Di bagian pertama tulisan
yang pernah diangkat mengenai diaspora ini, penulis pernah menutupnya dengan kalimat bahwa
seandainya diaspora ini dapat dimanfaatkan dengan baik, maka niscaya tidak akan
atau akan dimanage dengan baik seperti halnya peristiwa pembukaan kantor cabang
papua merdeka di Inggris beberapa waktu lalu. Melalui tulisan ini, penulis
ingin mencoba mengangkat kembali tema diaspora, namun dengan judul yang
berbeda, yaitu bagaimana diaspora dijadikan sebagai alat perjuangan politik.

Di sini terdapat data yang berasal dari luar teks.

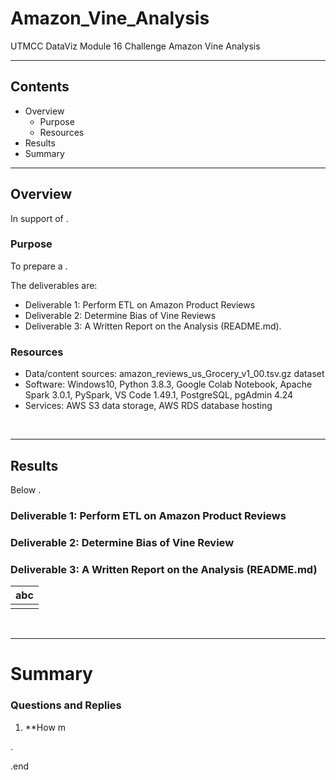 # Amazon_Vine_Analysis
UTMCC DataViz Module 16 Challenge Amazon Vine Analysis

---

## Contents 
  * Overview
    - Purpose
    - Resources
  * Results
  * Summary
 

---  

## Overview 
  In support of . 

   ### Purpose
   To prepare a  . 
  
   The deliverables are: 
   - Deliverable 1: Perform ETL on Amazon Product Reviews
   - Deliverable 2: Determine Bias of Vine Reviews
   - Deliverable 3: A Written Report on the Analysis (README.md).
   
  
   ### Resources
  * Data/content sources: amazon_reviews_us_Grocery_v1_00.tsv.gz dataset 
  * Software: Windows10, Python 3.8.3, Google Colab Notebook, Apache Spark 3.0.1, PySpark, VS Code 1.49.1, PostgreSQL, pgAdmin 4.24
  * Services: AWS S3 data storage, AWS RDS database hosting 
  
<br>

--- 

## Results

   Below . 

### Deliverable 1: Perform ETL on Amazon Product Reviews

### Deliverable 2: Determine Bias of Vine Review 

### Deliverable 3: A Written Report on the Analysis (README.md)




 
   | **abc** |
   | :---: |
   | ![]() |




<br>

---

# Summary

### Questions and Replies 
  1. **How m






.

.end
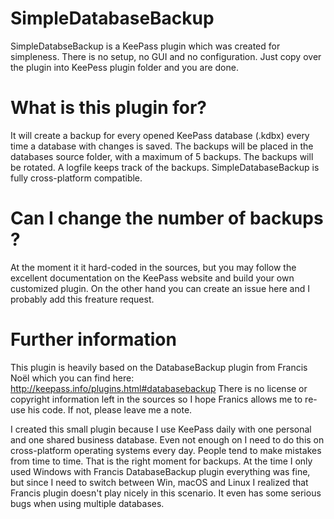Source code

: # SimpleDatabaseBackup
SimpleDatabseBackup is a KeePass plugin which was created for simpleness. There is no setup, no GUI and no configuration. Just copy over the plugin into KeePess plugin folder and you are done.

# What is this plugin for?
It will create a backup for every opened KeePass database (.kdbx) every time a database with changes is saved.
The backups will be placed in the databases source folder, with a maximum of 5 backups. The backups will be rotated. A logfile keeps track of the backups.
SimpleDatabaseBackup is fully cross-platform compatible.

# Can I change the number of backups ?
At the moment it it hard-coded in the sources, but you may follow the excellent documentation on the KeePass website and build your own customized plugin. On the other hand you can create an issue here and I probably add this freature request.

# Further information
This plugin is heavily based on the DatabaseBackup plugin from Francis Noël which you can find here: http://keepass.info/plugins.html#databasebackup
There is no license or copyright information left in the sources so I hope Franics allows me to re-use his code. If not, please leave me a note.

I created this small plugin because I use KeePass daily with one personal and one shared business database. 
Even not enough on I need to do this on cross-platform operating systems every day. People tend to make mistakes from time to time. That is the right moment for backups.
At the time I only used Windows with Francis DatabaseBackup plugin everything was fine, but since I need to switch between Win, macOS and Linux I realized that Francis plugin doesn't play nicely in this scenario. It even has some serious bugs when using multiple databases.
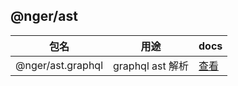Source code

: ## @nger/ast

| 包名              | 用途             | docs                                     |
| ----------------- | ---------------- | ---------------------------------------- |
| @nger/ast.graphql | graphql ast 解析 | [查看](docs/@nger/ast.graphql/readme.md) |
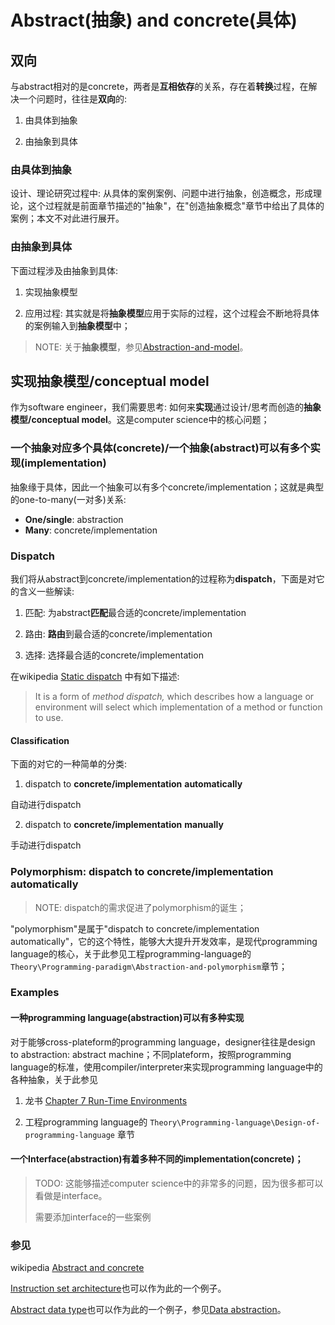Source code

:# Abstract(抽象) and concrete(具体)



## 双向

与abstract相对的是concrete，两者是**互相依存**的关系，存在着**转换**过程，在解决一个问题时，往往是**双向**的:

1) 由具体到抽象

2) 由抽象到具体



### 由具体到抽象

设计、理论研究过程中: 从具体的案例案例、问题中进行抽象，创造概念，形成理论，这个过程就是前面章节描述的"抽象"，在"创造抽象概念"章节中给出了具体的案例；本文不对此进行展开。



### 由抽象到具体

下面过程涉及由抽象到具体:

1) 实现抽象模型

2) 应用过程: 其实就是将**抽象模型**应用于实际的过程，这个过程会不断地将具体的案例输入到**抽象模型**中；

> NOTE: 关于**抽象模型**，参见[Abstraction-and-model](./Abstraction-and-model.md)。



## 实现抽象模型/conceptual model

作为software engineer，我们需要思考: 如何来**实现**通过设计/思考而创造的**抽象模型/conceptual model**。这是computer science中的核心问题；



### 一个抽象对应多个具体(concrete)/一个抽象(abstract)可以有多个实现(implementation)

抽象缘于具体，因此一个抽象可以有多个concrete/implementation；这就是典型的one-to-many(一对多)关系:

- **One/single**: abstraction
- **Many**: concrete/implementation

### Dispatch

我们将从abstract到concrete/implementation的过程称为**dispatch**，下面是对它的含义一些解读: 

1) 匹配: 为abstract**匹配**最合适的concrete/implementation

2) 路由: **路由**到最合适的concrete/implementation

3) 选择: 选择最合适的concrete/implementation

在wikipedia [Static dispatch](https://en.wikipedia.org/wiki/Static_dispatch) 中有如下描述:

> It is a form of *method dispatch,* which describes how a language or environment will select which implementation of a method or function to use.

#### Classification

下面的对它的一种简单的分类: 

1) dispatch to **concrete/implementation** **automatically**

自动进行dispatch

2) dispatch to **concrete/implementation** **manually**

手动进行dispatch



### Polymorphism: dispatch to concrete/implementation automatically

> NOTE: dispatch的需求促进了polymorphism的诞生；

"polymorphism"是属于"dispatch to concrete/implementation automatically"，它的这个特性，能够大大提升开发效率，是现代programming language的核心，关于此参见工程programming-language的`Theory\Programming-paradigm\Abstraction-and-polymorphism`章节；



### Examples

#### 一种programming language(abstraction)可以有多种实现

对于能够cross-plateform的programming language，designer往往是design to abstraction: abstract machine；不同plateform，按照programming language的标准，使用compiler/interpreter来实现programming language中的各种抽象，关于此参见

1) 龙书 [Chapter 7 Run-Time Environments](https://dengking.github.io/compiler-principle/Chapter-7-Run-Time-Environments/)

2) 工程programming language的 `Theory\Programming-language\Design-of-programming-language` 章节



#### 一个Interface(abstraction)有着多种不同的implementation(concrete)；

> TODO: 这能够描述computer science中的非常多的问题，因为很多都可以看做是interface。
>
> 需要添加interface的一些案例





### 参见

wikipedia [Abstract and concrete](https://en.wikipedia.org/wiki/Abstract_and_concrete)

[Instruction set architecture](https://en.wikipedia.org/wiki/Instruction_set_architecture)也可以作为此的一个例子。

[Abstract data type](https://en.wikipedia.org/wiki/Abstract_data_type)也可以作为此的一个例子，参见[Data abstraction](https://en.wikipedia.org/wiki/Abstraction_(computer_science)#Data_abstraction)。
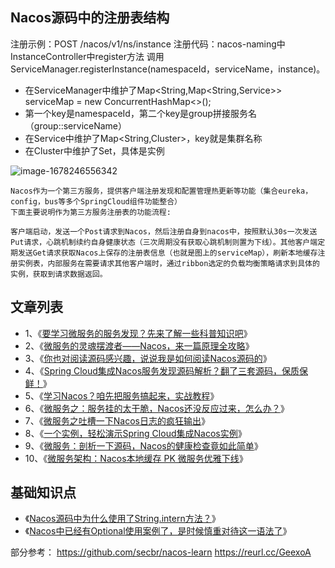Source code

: ## Nacos源码中的注册表结构
注册示例：POST /nacos/v1/ns/instance
注册代码：nacos-naming中InstanceController中register方法
调用ServiceManager.registerInstance(namespaceId，serviceName，instance)。

* 在ServiceManager中维护了Map<String,Map<String,Service>> serviceMap = new ConcurrentHashMap<>();
* 第一个key是namespaceId，第二个key是group拼接服务名（group::serviceName）
* 在Service中维护了Map<String,Cluster>，key就是集群名称
* 在Cluster中维护了Set，具体是实例

![image-1678246556342](https://file.losey.top/blog/image-1678246556342.png)


	Nacos作为一个第三方服务，提供客户端注册发现和配置管理热更新等功能（集合eureka，config，bus等多个SpringCloud组件功能整合）
    下面主要说明作为第三方服务注册表的功能流程:
    
    客户端启动，发送一个Post请求到Nacos，然后注册自身到nacos中，按照默认30s一次发送Put请求，心跳机制续约自身健康状态（三次周期没有获取心跳机制则置为下线）。其他客户端定期发送Get请求获取Nacos上保存的注册表信息（也就是图上的serviceMap），刷新本地缓存注册实例表，内部服务在需要请求其他客户端时，通过ribbon选定的负载均衡策略请求到具体的实例，获取到请求数据返回。



## 文章列表

- 1、《[要学习微服务的服务发现？先来了解一些科普知识吧](https://mp.weixin.qq.com/s/mZ-IVHDaJUOBykpBzVr5og)》
- 2、《[微服务的灵魂摆渡者——Nacos，来一篇原理全攻略](https://mp.weixin.qq.com/s/BIPdW34VKvp_Ced3nzUVvQ)》
- 3、《[你也对阅读源码感兴趣，说说我是如何阅读Nacos源码的](https://mp.weixin.qq.com/s/4pVWPRKGwy9MpEzGL4rgLA)》
- 4、《[Spring Cloud集成Nacos服务发现源码解析？翻了三套源码，保质保鲜！](https://mp.weixin.qq.com/s/JuzRf2E4AvdoQW4hrfJKVg)》
- 5、《[学习Nacos？咱先把服务搞起来，实战教程]( https://mp.weixin.qq.com/s/CflYusFuOy5QstWQFLdWwg)》
- 6、《[微服务之：服务挂的太干脆，Nacos还没反应过来，怎么办？](https://mp.weixin.qq.com/s/fDtcQD1EL-NgVV1BMiPx4g)》
- 7、《[微服务之吐槽一下Nacos日志的疯狂输出](https://mp.weixin.qq.com/s/SHd3SHlaH_uFyDFXSMWCiw)》
- 8、《[一个实例，轻松演示Spring Cloud集成Nacos实例](https://mp.weixin.qq.com/s/3EQ1M_Z5Lk5Pyaisg6qp-w)》
- 9、《[微服务：剖析一下源码，Nacos的健康检查竟如此简单](https://mp.weixin.qq.com/s/jcnQOXuyMvo-uhc2XeP01Q)》
- 10、《[微服务架构：Nacos本地缓存 PK 微服务优雅下线](https://mp.weixin.qq.com/s/Ge6gN1wCsGI0tRtzK_AuyQ)》


## 基础知识点

- 《[Nacos源码中为什么使用了String.intern方法？](https://mp.weixin.qq.com/s/jC3Gv3Fi0bo0d7rP5ngqpw)》
- 《[Nacos中已经有Optional使用案例了，是时候慎重对待这一语法了](https://mp.weixin.qq.com/s/ZjJX2muwDRKFdtYU5UeZPQ)》

部分参考：
https://github.com/secbr/nacos-learn
https://reurl.cc/GeexoA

Diaspora seperti yang sudah
diilustrasikan di bagian pertama, dan apabila dikaitkan dalam konteks diaspora
Indonesia, hal tersebut merujuk kepada semua orang yang berada di luar negeri
yang berdarah, berjiwa, dan berbudaya Indonesia, baik yang masih WNI maupun
yang sudah menjadi WNA. Dengan kata lain, seandainya seseorang tersebut masih
memiliki suatu ikatan batin, baik secara legal (tercatat sebagai warga Negara)
maupun kultural, hal tersebut bisa dikatakan sebagai diaspora. Sebenarnya,
fungsi diaspora ini bisa juga dijadikan fungsi politik, seperti yang terjadi
pada saat segelintir rakyat Aceh ingin memisahkan diri dari Negara Kesatuan
Republik Indonesia (NKRI) di era 2000an silam.
Dalam bukunya yang berjudul “Politik
Jarak Jauh Diaspora Aceh: Suatu Gambaran Tentang Konflik Separatis di Indonesia”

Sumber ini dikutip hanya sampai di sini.